O Instituto Fecomércio-RS de Pesquisa (IFEP-RS) divulgou um panorama sobre a situação das empresas gaúchas após as enchentes de 2024. O estudo revela que, até o fim do ano passado, cerca de 700 negócios - aproximadamente 8% dos contribuintes de Imposto sobre Circulação de Mercadorias e Serviços (ICMS) situados nas áreas de inundação - ainda não haviam retomado qualquer nível de atividade. Quando analisado o volume de receitas por meio das notas fiscais de vendas das empresas localizadas nas regiões afetadas, há uma recuperação maior - apesar de ainda não integrada no caso do varejo. Esse fenômeno indica uma provável concentração de mercado, já que negócios sobreviventes absorveram a clientela das empresas que encerraram suas atividades, reduzindo a competitividade.

No Estado como um todo, o impacto também foi expressivo. O ritmo de abertura de novas empresas despencou em maio de 2024, com 30% menos registros que no mesmo mês do ano anterior, e a taxa de fechamento acelerou 10 pontos percentuais, resultando em 30% mais baixas que em 2023.

Segundo o IFEP-RS, após as enchentes, muitas micro e pequenas empresas recorreram a linhas de crédito emergenciais como o Pronampe Solidário e o Pronampe Gaúcho. Apesar de anunciados como de "juros zero" ou com condições atrativas, os valores são ajustados a partir da Selic, que está em elevação. Neste contexto, os programas aplicam taxas que, na prática, resultam em custos significativos - cerca de 11% ao ano no caso federal e até 1,35% ao mês no estadual. Juntos, liberaram R$ 3,667 bilhões, com R$ 1,012 bilhão em subsídios, mas o valor a ser devolvido chegará a R$ 4,63 bilhões até 2030. O pagamento das parcelas, previsto para começar em meados de 2026, pode comprometer novos investimentos e atrasar a recuperação econômica.

Outro fator de pressão é o fim repentino, no início de 2024, do Programa Especial de Retomada do Setor de Eventos (PERSE). Muitas empresas de turismo e hotelaria abandonaram o Simples Nacional para aderir ao benefício, mas agora só poderão retornar ao regime em 2026. A mudança implicou aumento médio de 12,8% na carga tributária, o que, segundo o levantamento, pode transformar lucros em prejuízos justamente no período de reconstrução.

Para o presidente do Sistema Fecomércio-RS/Sesc/Senac e IFEP, Luiz Carlos Bohn, os dados reforçam a urgência de medidas específicas para a recuperação econômica: "O levantamento mostra que a crise causada pelas enchentes não se encerra com a retomada parcial das atividades. É preciso agir para que o peso das dívidas e a perda de competitividade não comprometam a sobrevivência de milhares de negócios, especialmente os de pequeno porte".

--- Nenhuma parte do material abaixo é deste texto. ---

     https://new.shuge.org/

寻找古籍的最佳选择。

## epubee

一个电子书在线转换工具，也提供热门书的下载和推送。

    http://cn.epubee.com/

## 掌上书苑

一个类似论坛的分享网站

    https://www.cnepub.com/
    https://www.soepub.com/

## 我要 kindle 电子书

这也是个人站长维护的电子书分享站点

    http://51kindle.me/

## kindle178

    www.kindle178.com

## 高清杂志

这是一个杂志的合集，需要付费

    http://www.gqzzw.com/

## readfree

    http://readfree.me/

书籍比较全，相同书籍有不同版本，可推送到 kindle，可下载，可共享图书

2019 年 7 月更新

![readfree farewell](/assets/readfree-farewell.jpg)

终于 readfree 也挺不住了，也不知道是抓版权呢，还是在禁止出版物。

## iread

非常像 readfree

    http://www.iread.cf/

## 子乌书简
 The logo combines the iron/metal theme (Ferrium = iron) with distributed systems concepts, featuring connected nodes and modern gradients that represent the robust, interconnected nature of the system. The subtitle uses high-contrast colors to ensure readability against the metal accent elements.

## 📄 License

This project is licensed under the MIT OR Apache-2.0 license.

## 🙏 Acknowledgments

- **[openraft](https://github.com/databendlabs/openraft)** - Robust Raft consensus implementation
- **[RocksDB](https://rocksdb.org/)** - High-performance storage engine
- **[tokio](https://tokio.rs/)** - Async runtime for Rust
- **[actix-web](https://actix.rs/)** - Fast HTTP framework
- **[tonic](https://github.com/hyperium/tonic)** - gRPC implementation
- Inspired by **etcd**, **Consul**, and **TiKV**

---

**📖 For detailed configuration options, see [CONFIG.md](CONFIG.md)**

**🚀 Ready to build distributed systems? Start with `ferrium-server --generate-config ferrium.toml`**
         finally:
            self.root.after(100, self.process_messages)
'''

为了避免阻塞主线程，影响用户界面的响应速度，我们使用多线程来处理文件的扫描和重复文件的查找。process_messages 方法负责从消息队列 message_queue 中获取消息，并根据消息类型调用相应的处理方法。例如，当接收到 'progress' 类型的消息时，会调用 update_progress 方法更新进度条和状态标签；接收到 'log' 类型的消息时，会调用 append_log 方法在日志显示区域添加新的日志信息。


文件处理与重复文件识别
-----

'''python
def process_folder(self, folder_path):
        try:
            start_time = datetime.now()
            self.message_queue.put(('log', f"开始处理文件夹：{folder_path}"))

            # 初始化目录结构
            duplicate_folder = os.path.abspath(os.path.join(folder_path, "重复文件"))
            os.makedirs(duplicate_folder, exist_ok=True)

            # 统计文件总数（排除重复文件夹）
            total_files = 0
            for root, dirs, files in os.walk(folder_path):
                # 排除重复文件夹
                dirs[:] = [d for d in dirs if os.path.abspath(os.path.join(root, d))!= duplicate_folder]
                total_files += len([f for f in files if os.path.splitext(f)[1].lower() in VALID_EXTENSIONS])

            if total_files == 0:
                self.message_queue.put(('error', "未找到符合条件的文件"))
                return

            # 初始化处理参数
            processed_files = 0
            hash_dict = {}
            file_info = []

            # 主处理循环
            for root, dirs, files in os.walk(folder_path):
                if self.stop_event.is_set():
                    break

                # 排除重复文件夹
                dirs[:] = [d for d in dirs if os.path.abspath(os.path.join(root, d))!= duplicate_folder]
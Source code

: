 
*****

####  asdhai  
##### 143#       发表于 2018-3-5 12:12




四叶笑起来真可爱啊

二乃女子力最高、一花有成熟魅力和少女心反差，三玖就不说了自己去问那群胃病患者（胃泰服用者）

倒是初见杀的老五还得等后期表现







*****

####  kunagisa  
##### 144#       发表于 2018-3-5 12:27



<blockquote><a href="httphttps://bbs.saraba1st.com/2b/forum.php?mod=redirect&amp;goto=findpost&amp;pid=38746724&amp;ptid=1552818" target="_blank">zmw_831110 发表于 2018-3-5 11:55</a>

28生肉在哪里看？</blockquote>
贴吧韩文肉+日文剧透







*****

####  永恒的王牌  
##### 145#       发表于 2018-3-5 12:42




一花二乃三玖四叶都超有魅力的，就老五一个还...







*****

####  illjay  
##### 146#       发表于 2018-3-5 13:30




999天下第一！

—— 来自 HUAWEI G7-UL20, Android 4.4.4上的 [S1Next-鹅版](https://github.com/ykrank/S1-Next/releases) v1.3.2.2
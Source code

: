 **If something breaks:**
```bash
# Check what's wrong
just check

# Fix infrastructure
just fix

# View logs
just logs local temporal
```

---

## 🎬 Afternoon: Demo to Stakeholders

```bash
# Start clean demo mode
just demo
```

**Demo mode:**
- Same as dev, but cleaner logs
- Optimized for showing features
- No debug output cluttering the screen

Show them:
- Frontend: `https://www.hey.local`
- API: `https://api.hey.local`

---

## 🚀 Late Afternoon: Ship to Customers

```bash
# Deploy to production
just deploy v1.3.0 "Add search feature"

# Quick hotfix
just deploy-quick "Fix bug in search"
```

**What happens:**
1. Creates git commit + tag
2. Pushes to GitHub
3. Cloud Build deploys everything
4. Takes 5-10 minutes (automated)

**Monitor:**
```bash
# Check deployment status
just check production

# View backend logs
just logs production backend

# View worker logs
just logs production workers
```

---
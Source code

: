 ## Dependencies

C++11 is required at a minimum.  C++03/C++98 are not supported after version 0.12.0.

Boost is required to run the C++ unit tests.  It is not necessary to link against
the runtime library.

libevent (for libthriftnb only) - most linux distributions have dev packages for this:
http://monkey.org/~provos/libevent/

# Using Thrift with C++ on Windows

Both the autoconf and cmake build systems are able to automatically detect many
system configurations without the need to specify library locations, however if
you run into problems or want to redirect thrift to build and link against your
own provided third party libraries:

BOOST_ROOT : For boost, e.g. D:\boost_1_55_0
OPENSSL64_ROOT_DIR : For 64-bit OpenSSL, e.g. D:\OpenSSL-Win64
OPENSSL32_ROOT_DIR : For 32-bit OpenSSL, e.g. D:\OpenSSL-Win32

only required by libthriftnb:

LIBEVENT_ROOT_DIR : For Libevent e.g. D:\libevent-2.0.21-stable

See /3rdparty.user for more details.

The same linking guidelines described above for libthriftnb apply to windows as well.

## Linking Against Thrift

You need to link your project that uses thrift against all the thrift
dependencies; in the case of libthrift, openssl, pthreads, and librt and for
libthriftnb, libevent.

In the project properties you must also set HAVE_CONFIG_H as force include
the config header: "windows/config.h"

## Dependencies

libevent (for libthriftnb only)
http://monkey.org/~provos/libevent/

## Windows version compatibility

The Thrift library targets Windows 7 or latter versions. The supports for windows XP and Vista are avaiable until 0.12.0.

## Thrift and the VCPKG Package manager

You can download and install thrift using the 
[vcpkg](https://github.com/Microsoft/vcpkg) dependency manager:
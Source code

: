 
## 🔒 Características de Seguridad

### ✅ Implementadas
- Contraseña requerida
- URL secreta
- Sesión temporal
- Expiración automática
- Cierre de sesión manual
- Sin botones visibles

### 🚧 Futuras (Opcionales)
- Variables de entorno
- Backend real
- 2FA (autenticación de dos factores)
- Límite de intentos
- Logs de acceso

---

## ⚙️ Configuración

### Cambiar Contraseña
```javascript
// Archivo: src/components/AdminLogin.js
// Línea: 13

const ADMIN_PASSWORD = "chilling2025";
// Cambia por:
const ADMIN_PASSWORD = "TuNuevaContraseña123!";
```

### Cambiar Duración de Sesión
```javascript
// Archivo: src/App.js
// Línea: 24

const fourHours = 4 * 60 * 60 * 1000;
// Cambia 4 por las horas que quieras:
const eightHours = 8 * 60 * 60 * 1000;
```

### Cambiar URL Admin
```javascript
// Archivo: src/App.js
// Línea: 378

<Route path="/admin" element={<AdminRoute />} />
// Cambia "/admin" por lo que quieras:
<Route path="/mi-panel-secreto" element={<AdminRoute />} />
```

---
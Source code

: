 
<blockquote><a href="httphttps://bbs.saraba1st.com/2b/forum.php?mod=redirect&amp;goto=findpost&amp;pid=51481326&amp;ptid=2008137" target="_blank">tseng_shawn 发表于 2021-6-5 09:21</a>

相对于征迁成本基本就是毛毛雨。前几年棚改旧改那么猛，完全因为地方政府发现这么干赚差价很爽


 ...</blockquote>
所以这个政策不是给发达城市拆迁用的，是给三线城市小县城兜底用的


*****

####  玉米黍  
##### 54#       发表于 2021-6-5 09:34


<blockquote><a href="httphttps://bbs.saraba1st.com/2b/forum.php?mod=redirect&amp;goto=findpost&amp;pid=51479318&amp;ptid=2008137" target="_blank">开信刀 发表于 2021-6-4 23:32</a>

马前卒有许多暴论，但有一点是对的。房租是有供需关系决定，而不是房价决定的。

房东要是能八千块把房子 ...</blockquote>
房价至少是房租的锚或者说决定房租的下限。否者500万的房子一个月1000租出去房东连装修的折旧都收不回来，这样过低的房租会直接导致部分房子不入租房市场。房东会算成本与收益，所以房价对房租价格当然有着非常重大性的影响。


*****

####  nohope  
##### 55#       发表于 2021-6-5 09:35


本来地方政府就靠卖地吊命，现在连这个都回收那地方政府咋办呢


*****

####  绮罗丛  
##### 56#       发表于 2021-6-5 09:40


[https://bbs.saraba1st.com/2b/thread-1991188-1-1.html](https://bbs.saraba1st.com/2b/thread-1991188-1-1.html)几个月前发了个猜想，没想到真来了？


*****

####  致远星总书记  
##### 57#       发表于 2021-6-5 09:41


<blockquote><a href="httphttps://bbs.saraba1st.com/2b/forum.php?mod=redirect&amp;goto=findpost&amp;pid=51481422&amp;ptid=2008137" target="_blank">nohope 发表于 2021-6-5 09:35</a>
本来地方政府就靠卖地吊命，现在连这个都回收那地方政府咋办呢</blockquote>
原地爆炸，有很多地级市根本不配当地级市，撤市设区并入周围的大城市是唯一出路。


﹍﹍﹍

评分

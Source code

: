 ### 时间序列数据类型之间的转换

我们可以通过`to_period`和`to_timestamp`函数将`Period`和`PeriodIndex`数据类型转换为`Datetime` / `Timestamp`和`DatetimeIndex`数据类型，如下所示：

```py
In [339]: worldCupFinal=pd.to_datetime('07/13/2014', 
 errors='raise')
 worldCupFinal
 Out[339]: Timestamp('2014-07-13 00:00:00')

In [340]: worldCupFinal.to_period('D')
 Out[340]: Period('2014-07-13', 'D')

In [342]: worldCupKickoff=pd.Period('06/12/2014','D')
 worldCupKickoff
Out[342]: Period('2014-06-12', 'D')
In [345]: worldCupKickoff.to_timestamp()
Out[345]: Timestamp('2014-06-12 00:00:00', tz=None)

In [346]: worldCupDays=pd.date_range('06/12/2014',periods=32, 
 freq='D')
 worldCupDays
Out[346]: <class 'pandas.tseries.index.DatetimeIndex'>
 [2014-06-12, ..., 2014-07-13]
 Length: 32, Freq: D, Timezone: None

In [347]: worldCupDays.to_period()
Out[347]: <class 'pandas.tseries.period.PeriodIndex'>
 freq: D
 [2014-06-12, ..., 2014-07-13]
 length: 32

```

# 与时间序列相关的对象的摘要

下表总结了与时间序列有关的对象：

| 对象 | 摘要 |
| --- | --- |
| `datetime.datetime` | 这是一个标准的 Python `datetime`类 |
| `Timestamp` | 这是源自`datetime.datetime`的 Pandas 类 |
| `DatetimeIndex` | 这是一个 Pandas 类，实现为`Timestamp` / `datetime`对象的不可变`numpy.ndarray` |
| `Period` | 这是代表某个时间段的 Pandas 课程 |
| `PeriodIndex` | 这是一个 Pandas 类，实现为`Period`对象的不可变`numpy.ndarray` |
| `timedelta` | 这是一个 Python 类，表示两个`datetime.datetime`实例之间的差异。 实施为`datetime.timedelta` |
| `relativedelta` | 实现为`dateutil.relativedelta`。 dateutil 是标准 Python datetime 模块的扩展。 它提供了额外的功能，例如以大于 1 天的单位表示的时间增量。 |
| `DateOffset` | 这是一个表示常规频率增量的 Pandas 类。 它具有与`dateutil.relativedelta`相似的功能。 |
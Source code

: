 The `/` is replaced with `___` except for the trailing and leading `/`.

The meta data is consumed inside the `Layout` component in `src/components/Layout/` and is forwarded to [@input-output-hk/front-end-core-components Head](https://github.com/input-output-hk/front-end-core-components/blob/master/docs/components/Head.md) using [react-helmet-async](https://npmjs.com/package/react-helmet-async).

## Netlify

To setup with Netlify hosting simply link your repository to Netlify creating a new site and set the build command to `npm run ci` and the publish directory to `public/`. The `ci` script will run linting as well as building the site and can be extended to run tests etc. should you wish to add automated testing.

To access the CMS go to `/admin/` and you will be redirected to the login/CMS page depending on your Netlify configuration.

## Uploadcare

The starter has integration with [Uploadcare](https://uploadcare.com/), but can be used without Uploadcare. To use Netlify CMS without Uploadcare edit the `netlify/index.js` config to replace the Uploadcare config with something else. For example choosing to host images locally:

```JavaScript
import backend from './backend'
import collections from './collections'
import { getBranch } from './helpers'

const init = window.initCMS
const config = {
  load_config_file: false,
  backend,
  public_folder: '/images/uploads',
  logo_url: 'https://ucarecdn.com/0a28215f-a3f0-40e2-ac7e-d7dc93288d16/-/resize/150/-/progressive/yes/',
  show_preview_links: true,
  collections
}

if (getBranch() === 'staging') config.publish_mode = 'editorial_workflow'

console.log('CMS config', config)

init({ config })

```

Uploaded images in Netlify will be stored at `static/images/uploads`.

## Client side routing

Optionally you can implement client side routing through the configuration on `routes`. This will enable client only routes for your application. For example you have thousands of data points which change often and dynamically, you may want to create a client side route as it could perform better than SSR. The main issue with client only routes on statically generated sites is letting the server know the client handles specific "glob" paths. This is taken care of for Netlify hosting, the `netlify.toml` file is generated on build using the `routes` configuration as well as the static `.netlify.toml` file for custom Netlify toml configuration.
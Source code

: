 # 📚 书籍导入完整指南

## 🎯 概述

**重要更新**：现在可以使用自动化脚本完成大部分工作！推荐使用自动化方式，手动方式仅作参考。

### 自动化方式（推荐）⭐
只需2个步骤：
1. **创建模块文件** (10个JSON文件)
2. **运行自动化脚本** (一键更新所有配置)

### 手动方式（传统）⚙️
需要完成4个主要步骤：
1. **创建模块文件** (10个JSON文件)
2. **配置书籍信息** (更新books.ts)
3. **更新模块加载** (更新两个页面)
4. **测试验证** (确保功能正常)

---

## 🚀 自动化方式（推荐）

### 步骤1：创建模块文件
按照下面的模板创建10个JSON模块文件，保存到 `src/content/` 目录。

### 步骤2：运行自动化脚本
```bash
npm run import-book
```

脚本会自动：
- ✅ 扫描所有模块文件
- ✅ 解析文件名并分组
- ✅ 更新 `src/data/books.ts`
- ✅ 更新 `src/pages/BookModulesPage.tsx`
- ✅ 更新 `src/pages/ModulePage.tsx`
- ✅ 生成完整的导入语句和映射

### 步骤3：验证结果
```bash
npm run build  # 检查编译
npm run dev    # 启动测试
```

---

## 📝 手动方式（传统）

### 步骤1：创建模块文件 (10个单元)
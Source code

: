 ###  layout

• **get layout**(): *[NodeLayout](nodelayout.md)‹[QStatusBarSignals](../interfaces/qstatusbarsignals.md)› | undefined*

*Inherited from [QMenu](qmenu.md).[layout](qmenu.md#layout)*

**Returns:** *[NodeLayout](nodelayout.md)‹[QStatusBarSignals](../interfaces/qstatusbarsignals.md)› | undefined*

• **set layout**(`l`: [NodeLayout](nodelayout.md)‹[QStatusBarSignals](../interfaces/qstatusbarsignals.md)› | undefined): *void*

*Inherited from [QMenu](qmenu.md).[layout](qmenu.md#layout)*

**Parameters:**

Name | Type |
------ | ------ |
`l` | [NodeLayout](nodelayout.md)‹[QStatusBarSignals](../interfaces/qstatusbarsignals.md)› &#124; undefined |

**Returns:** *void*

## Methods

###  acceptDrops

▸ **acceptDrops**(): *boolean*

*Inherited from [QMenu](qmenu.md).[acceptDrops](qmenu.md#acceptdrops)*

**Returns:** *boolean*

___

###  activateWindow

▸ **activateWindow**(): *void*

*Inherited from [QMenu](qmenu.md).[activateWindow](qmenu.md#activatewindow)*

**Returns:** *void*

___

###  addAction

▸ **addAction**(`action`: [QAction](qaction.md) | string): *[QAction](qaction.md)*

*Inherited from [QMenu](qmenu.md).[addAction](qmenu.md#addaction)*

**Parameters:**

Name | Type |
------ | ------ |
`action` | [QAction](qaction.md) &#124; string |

Já Lucas Schifino, diretor executivo do IFEP, destaca o risco de um ciclo prolongado de dificuldades. "O aumento do endividamento, somado à redução na concorrência e ao fechamento de empresas, cria um ambiente econômico menos dinâmico e mais concentrado. Sem políticas de crédito mais favoráveis e estabilidade tributária, a recuperação plena pode levar anos", explica.